Qanun (instrument)

The Qanun (Persian: قانون qānūn; Greek: κανονάκι, plural κανονάκια; Armenian: քանոն k’anon; Arabic: قانون qānūn, plural قوانين qawānīn; Azerbaijani and Turkish: kanun; qanún or kanun) is a string instrument found in the 10th century in Farab, Otrar in Khazakistan. The name derives from the Arabic word "kānun," which means rule, norm, principle. Its traditional music is based on Maqamat. It is essentially a zither with a narrow trapezoidal soundboard. Nylon or PVC strings are stretched over a single bridge poised on fish-skins on one end, attached to tuning pegs at the other end. The kanun, especially in ancient Greek times was known as the psaltery. Kanuns used in Turkey have 26 courses of strings, with three strings per course. It is played on the lap by plucking the strings with two tortoise-shell picks, one in each hand, or by the fingernails, and has a range of three and a half octaves, from A2 to E6. The dimensions of Turkish kanuns are typically 95 to 100 cm (37-39") long, 38 to 40 cm (15-16") wide and 4 to 6 cm (1.5-2.3") high. The instrument also has special latches for each course, called mandals. These small levers, which can be raised or lowered quickly by the performer while the instrument is being played, serve to change the pitch of a particular course slightly by altering the string lengths.

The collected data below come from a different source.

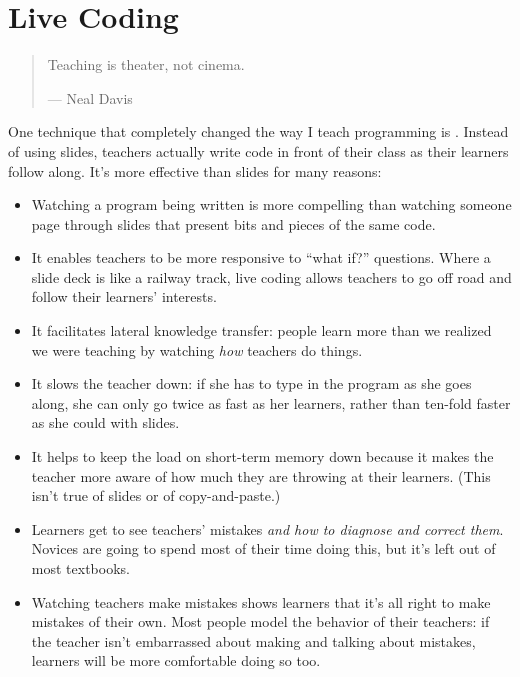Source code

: \section{Live Coding}\label{s:performance-live}

\begin{quote}
Teaching is theater, not cinema.

--- Neal Davis
\end{quote}

One technique that completely changed the way I teach programming is
. Instead of using slides,
teachers actually write code in front of their class as their learners
follow along. It's more effective than slides for many reasons:

\begin{itemize}
\item
  Watching a program being written is more compelling than watching
  someone page through slides that present bits and pieces of the same
  code.
\item
  It enables teachers to be more responsive to ``what if?'' questions.
  Where a slide deck is like a railway track, live coding allows
  teachers to go off road and follow their learners' interests.
\item
  It facilitates lateral knowledge transfer: people learn more than we
  realized we were teaching by watching \emph{how} teachers do things.
\item
  It slows the teacher down: if she has to type in the program as she
  goes along, she can only go twice as fast as her learners, rather
  than ten-fold faster as she could with slides.
\item
  It helps to keep the load on short-term memory down because it makes
  the teacher more aware of how much they are throwing at their
  learners. (This isn't true of slides or of copy-and-paste.)
\item
  Learners get to see teachers' mistakes \emph{and how to diagnose and
  correct them}. Novices are going to spend most of their time doing
  this, but it's left out of most textbooks.
\item
  Watching teachers make mistakes shows learners that it's all right
  to make mistakes of their own. Most people model the behavior of
  their teachers: if the teacher isn't embarrassed about making and
  talking about mistakes, learners will be more comfortable doing so
  too.
\end{itemize}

While Armenian kanuns employ half-tones and Arabic kanuns quarter-tones, typical Turkish kanuns divide the equal-tempered semitone of 100 cents into 6 equal parts, yielding 72 equal divisions (or commas) of the octave. Not all pitches of 72-tone equal temperament are available on the Turkish kanun, however, since kanun makers only affix mandals for intervals that are demanded by performers. Some kanun makers choose to divide the semitone of the lower registers into 7 parts instead for microtonal subtlety at the expense of octave equivalences. Hundreds of mandal configurations are at the player's disposal when performing on an ordinary Turkish kanun.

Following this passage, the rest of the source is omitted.